Irving’s legend detailed the adventures of Ichabod Crane the Yankee schoolmaster, an “odd mixture of small shrewdness and simple credulity.” Crane was a superstitious man who came among equally imaginative Dutch settlers. The schoolmaster fed his scared brain a diet of local folktales and Puritan Cotton Mather’s History of New England Witchcraft. On the “long winter evenings with the old Dutch wives… [he] listen[ed] to their marvelous tales of ghosts and goblins, and haunted fields, and haunted brooks, and haunted bridges, and haunted houses, and particularly of the headless horseman, or galloping Hessian of the Hollow, as they sometimes called him.”

But, as Walt Disney and Bing Crosby would put it in their retelling, Crane’s existence was disrupted when he crossed paths with a woman — the lovely and wealthy Katrina Van Tassel. But, Irving told us, Katrina already had a suitor, Brom Van Brunt or “Brom Bones,” “the hero of the country round, which rang with his feats of strength and hardihood.” And Brom Bones, who was about as opposite to a ghost as it is possible to be, was soon aching for an opportunity to revenge himself on the love-lorn and money-worshipping schoolmaster.

Balt Van Tassel, Katrina’s father, threw a party which displayed all the best food and dancing in the vicinity. Brom Bones, jealous of Ichabod’s rousing success as a dancer, joined in the telling of ghost stories by asserting that he himself had met the Headless Horseman and even challenged him to a race — which Brom asserted he won. As Brom guessed, he filled Crane with ghostly foreboding, only augmented by Crane’s dismissal by Katrina that night.

“It was the very witching time of night” when Ichabod Crane set out home. The schoolmaster had just arrived at the haunted stream where John Andre was captured, when he suddenly saw “a horseman of large dimensions, and mounted on a black horse of powerful frame” — and headless!

The Headless Horseman was “gigantic in height, and muffled in a cloak,” and the terrified Crane desperately tried to force his old horse to out-race the apparition at the Old Dutch Church, seeking to reach the old bridge, at which the headless Hessian is supposed to vanish. But after successfully crossing the bridge, Ichabod found the bone-chilling Horseman was hurling his severed head after him! “Ichabod endeavored to dodge the horrible missile, but too late. It encountered his cranium with a tremendous crash — he was tumbled headlong into the dust, and [his horse], the black steed, and the goblin rider, passed by like a whirlwind.”

When morning dawned, locals found a shattered pumpkin and Ichabod’s hat lying by the bridge, but no schoolmaster. One farmer later asserted Ichabod left in a fever of shame and horror and became a justice of the Ten Pound Court. To make it more suspicious, Brom Bones, who did indeed marry Katrina, always laughed uproariously and delightedly and looked very “knowing” when the story was told. But the “old country wives” knew perfectly well, Irving said, that “Ichabod was spirited away by supernatural means.”

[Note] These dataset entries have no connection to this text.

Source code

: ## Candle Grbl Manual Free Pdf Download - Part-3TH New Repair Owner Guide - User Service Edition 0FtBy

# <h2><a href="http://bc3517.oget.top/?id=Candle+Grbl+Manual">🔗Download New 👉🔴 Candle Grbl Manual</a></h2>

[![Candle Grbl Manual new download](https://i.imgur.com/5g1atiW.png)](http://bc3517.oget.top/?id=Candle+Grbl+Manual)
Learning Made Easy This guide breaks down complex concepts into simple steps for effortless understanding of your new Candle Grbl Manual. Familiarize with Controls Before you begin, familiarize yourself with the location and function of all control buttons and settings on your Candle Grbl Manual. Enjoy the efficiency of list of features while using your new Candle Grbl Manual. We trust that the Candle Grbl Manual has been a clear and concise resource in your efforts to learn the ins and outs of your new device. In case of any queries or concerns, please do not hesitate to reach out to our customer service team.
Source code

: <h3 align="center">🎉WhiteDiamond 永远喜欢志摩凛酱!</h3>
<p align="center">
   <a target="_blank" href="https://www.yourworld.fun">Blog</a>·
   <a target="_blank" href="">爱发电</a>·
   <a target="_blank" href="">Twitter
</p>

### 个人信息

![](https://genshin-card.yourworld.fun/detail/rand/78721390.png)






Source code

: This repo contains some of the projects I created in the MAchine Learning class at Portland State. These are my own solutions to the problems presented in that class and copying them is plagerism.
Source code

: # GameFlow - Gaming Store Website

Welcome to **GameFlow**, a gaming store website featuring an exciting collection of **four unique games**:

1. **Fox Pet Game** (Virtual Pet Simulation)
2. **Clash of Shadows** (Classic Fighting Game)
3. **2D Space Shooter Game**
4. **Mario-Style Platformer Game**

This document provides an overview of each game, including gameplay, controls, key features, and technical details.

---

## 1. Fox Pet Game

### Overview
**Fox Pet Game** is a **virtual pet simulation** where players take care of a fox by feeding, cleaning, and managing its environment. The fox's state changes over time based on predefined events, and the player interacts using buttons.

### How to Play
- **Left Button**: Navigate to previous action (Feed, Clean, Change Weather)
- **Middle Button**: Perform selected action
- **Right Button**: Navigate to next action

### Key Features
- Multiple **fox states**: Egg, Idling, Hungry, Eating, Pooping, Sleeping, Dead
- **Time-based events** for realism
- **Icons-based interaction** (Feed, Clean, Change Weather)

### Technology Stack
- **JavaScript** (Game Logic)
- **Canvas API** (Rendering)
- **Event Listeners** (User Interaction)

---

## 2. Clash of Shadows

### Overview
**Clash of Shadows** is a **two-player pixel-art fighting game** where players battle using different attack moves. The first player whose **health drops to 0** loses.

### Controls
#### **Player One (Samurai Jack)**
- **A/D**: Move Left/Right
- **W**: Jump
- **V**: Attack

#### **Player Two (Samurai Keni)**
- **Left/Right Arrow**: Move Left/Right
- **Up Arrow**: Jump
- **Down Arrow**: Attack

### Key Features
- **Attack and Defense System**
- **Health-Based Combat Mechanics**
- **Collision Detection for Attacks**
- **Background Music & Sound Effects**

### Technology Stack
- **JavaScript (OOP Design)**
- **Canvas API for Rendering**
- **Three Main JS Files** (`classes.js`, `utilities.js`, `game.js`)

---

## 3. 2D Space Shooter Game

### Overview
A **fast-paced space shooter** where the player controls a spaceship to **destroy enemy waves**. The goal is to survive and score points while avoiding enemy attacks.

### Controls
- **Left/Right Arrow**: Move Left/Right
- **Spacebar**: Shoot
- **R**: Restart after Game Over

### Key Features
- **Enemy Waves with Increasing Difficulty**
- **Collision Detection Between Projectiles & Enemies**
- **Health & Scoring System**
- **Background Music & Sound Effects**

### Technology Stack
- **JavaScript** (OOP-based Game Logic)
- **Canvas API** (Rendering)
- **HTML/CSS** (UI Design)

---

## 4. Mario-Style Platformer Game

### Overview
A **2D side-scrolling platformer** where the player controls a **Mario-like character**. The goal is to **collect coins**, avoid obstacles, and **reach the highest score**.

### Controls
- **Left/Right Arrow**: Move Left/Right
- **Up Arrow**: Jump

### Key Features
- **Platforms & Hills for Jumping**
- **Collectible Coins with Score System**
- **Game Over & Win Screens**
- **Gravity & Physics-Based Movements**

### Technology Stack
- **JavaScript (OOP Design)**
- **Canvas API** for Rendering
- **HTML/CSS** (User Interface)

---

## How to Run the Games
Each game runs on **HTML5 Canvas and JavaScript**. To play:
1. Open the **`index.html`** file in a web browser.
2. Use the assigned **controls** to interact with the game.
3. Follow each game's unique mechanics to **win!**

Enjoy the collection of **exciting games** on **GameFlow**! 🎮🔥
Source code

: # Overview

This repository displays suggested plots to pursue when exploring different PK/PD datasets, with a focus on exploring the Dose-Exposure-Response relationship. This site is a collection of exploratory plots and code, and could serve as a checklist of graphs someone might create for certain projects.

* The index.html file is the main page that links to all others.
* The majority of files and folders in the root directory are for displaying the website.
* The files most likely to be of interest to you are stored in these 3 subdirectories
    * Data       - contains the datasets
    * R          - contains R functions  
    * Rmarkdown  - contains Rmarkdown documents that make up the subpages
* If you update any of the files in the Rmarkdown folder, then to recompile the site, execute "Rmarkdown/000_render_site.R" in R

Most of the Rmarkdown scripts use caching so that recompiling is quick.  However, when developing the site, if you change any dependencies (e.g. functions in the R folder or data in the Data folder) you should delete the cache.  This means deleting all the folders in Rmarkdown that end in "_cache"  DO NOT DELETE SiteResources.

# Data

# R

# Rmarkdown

Over a century later, Walt Disney agreed with the old country wives, and he re-popularized Ichabod Crane and the Headless Horseman for new generations in his movie “The Adventures of Ichabod and Mr. Toad.” To narrate and sing the iconic legend, Disney chose Bing Crosby, the celebrity nicknamed the “Voice of America.”

And truly we can say that Washington Irving was also the Voice of America, melding history, fantasy, and fancy together into an unforgettable and unsurpassed Halloween tale.